We’ve had a run of perfectly warm days and cool nights—setting us up for great sugaring weather this past week. The evaporator has been burning late, night after night. Day after day we’ve had great runs and we need the bulk tank empty first thing in the morning for the trip up to the sugarbush to collect, and to get started boiling once again. We were planning for a collection this morning, and to boil during the share pick up tonight, but nature threw a big, sloppy, snowy, wet hurdle in. So, we are taking the day off, and will collect when the snow has melted once again. There’s no cold weather in the forecast, and no sign of new runs to come, so it seems we have a reprieve.
Photos from the Farm
Two photos this week: Sparks flying from the stove pipe on a late-night, steamy boil (right). And James’s eight-year old cousin Sophie passed out on the sap wagon after another tough day carrying buckets in the woods (below). She took well to sugaring season, announcing that behind milk and farm-ade (our own water, lemon juice, maple syrup concoction), maple syrup was her favorite beverage.
Getting Ready for Field Work
It is the time of year where we start getting ready for field work—turning the winter cover crops in and making ridges in the fields to plant our spring crops of spinach, carrots, beets and radishes into. We are just a couple of weeks from our normal spring planting dates, and the soil is still too frozen to push a fence post into, and of course newly covered with several inches of snow. We will see if this week’s warm weather can make a quick turn-around of the scene out there and get us up to speed.
Soap
We have soap this week for meat share members. James and Cara teamed up with Racey up at Reber Rock a few weeks back, pooling resources to make a nice batch of orange-scented soap. Our lard and tallow went into the mix with their soap molds and expertise—creating some beautiful and sweet-smelling bath bars.
In the Farm Shares
In the veggie share: maple syrup, carrots, beets, white and fingerling potatoes, turnips, celeriac, shallots, red and white onions, green and red cabbage, dried red chilies, wheat berries, whole wheat regular and pastry flour, corn meal, dry beans and kim chee.
In the meat share: Pork, beef, broilers and stew birds in the freezer. Stock and organ meats from beef and chickens, lard and leaf lard. Soap!
PS If you are holding on to farm jars please bring them back, we’re running low.

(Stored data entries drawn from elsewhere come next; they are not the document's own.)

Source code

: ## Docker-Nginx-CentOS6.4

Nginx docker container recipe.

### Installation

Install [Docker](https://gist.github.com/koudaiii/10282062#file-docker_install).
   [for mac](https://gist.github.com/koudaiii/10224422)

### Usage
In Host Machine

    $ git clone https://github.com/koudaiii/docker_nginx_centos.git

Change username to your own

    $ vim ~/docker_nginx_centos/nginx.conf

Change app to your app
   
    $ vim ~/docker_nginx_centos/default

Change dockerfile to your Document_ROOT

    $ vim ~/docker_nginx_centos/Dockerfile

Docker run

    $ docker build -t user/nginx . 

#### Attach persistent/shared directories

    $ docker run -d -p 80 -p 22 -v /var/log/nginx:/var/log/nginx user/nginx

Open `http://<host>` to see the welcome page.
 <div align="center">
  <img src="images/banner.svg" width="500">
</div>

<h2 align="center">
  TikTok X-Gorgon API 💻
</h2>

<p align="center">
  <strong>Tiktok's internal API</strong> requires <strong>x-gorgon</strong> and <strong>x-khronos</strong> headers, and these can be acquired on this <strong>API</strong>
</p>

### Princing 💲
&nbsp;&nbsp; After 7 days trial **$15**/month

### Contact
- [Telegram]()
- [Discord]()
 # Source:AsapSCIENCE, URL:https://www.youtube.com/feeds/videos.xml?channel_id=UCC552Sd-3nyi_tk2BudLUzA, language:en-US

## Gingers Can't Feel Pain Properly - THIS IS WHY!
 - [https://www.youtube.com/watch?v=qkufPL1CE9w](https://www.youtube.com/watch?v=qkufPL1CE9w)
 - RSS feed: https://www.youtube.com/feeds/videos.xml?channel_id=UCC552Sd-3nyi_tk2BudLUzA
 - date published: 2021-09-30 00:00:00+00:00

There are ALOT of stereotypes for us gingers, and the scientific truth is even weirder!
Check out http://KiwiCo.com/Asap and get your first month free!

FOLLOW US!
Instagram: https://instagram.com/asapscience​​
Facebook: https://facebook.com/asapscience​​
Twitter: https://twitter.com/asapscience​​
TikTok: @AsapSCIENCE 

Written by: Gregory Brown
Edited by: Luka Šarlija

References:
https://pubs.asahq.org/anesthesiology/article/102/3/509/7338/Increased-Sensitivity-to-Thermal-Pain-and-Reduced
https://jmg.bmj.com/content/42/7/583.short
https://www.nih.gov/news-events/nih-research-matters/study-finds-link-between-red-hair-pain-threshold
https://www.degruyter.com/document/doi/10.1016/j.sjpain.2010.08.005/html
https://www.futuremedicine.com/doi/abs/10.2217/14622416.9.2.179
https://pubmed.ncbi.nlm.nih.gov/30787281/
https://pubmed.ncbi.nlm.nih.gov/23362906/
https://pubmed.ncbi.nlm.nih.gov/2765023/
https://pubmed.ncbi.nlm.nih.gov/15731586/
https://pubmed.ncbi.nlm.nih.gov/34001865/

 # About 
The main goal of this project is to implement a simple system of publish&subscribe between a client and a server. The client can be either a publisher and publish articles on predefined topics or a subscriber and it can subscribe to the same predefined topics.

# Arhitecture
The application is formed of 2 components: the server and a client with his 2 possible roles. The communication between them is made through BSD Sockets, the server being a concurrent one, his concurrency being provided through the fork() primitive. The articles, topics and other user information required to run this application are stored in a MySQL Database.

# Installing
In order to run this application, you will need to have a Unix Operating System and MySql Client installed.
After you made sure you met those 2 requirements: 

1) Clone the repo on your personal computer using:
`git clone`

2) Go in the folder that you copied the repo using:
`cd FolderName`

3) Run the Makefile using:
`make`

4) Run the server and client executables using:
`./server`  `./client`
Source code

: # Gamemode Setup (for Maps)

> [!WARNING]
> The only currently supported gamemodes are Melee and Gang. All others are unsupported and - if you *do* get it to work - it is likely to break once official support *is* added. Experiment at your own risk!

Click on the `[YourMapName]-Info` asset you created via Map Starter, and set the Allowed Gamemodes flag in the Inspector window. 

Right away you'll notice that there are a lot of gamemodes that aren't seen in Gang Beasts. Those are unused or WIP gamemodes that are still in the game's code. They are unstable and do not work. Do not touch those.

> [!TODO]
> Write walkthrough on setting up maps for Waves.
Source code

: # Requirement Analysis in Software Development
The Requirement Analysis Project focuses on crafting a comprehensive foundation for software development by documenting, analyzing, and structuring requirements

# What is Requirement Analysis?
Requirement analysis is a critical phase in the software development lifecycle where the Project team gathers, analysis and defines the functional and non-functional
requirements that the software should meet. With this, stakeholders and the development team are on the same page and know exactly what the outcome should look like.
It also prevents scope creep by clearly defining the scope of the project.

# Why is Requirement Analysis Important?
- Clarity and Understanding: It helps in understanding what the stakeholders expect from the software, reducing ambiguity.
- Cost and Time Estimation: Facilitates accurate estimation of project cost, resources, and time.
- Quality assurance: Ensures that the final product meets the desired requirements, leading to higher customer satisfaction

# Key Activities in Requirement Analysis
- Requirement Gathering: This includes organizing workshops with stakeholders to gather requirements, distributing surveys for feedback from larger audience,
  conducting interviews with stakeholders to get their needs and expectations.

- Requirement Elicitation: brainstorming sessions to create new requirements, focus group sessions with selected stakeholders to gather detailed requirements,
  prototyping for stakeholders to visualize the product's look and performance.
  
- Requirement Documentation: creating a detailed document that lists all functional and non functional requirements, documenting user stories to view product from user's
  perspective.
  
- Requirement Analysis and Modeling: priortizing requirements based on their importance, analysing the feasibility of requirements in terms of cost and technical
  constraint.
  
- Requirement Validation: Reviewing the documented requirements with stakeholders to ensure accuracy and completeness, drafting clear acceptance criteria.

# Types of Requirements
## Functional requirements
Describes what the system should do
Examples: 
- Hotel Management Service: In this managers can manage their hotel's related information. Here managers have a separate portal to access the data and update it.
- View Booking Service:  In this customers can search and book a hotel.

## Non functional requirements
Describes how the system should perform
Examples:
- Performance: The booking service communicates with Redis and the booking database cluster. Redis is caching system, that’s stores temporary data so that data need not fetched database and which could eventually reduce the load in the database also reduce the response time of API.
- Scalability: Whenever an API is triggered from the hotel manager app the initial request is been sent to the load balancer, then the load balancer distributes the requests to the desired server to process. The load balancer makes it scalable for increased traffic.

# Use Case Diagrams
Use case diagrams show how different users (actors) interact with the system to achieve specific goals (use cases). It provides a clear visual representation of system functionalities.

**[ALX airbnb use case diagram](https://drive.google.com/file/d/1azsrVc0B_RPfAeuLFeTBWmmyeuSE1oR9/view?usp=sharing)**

And for those of you still promising summer membership forms, we will take those too!!
Related articles
- Full and By Farm: Tapping the Sugarbush (www.essexonlakechamplain.com)
- Maple Weekends in Reber (www.essexonlakechamplain.com)
- Full and By Farm: Work Party Friday (www.essexonlakechamplain.com)
- Full and By Farm: Lists of Work (www.essexonlakechamplain.com)
- Full and By Farm: Baking Sweet Wheat Bread (www.essexonlakechamplain.com)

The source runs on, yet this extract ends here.